> **Directions**: Please return, with no alterations, the lines below from the very first through the one that contains "open Linux firewall".

** Material for this task follows **

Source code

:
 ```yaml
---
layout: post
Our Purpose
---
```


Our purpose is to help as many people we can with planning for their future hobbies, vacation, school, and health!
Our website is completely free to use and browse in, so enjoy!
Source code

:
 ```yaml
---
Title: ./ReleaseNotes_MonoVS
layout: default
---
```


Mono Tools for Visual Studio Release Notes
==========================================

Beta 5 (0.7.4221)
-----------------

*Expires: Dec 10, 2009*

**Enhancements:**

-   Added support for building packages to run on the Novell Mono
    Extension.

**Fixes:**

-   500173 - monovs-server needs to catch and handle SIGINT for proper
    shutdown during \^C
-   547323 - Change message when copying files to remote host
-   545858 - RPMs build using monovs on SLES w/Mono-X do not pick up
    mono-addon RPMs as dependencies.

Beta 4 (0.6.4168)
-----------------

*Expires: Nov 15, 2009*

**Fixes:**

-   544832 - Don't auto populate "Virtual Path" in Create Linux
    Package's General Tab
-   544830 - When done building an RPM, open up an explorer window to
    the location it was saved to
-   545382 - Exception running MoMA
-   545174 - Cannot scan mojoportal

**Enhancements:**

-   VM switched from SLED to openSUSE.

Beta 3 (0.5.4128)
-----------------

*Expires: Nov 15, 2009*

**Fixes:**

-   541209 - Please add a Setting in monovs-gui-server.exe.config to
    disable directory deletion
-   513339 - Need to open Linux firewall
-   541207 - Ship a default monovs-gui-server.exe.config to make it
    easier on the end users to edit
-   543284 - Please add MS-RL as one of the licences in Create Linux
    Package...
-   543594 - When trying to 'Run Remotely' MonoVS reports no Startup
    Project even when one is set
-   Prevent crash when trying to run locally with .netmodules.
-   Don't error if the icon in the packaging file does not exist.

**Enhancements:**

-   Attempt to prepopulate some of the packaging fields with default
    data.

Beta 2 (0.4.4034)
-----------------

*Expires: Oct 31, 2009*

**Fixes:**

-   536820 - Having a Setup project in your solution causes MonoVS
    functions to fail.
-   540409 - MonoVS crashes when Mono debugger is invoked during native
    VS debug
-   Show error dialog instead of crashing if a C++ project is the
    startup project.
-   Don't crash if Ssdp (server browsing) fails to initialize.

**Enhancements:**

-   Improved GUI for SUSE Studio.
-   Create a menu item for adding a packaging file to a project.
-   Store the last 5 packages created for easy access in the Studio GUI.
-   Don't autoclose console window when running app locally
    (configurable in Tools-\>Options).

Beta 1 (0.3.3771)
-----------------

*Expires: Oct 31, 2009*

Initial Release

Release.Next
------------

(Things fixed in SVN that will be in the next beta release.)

** End of Material for this task **

> **Result of the task**:
Source code

:
 ```yaml
---
layout: post
Our Purpose
---
```


Our purpose is to help as many people we can with planning for their future hobbies, vacation, school, and health!
Our website is completely free to use and browse in, so enjoy!
Source code

:
 ```yaml
---
Title: ./ReleaseNotes_MonoVS
layout: default
---
```


Mono Tools for Visual Studio Release Notes
==========================================

Beta 5 (0.7.4221)
-----------------

*Expires: Dec 10, 2009*

**Enhancements:**

-   Added support for building packages to run on the Novell Mono
    Extension.

**Fixes:**

-   500173 - monovs-server needs to catch and handle SIGINT for proper
    shutdown during \^C
-   547323 - Change message when copying files to remote host
-   545858 - RPMs build using monovs on SLES w/Mono-X do not pick up
    mono-addon RPMs as dependencies.

Beta 4 (0.6.4168)
-----------------

*Expires: Nov 15, 2009*

**Fixes:**

-   544832 - Don't auto populate "Virtual Path" in Create Linux
    Package's General Tab
-   544830 - When done building an RPM, open up an explorer window to
    the location it was saved to
-   545382 - Exception running MoMA
-   545174 - Cannot scan mojoportal

**Enhancements:**

-   VM switched from SLED to openSUSE.

Beta 3 (0.5.4128)
-----------------

*Expires: Nov 15, 2009*

**Fixes:**

-   541209 - Please add a Setting in monovs-gui-server.exe.config to
    disable directory deletion
-   513339 - Need to open Linux firewall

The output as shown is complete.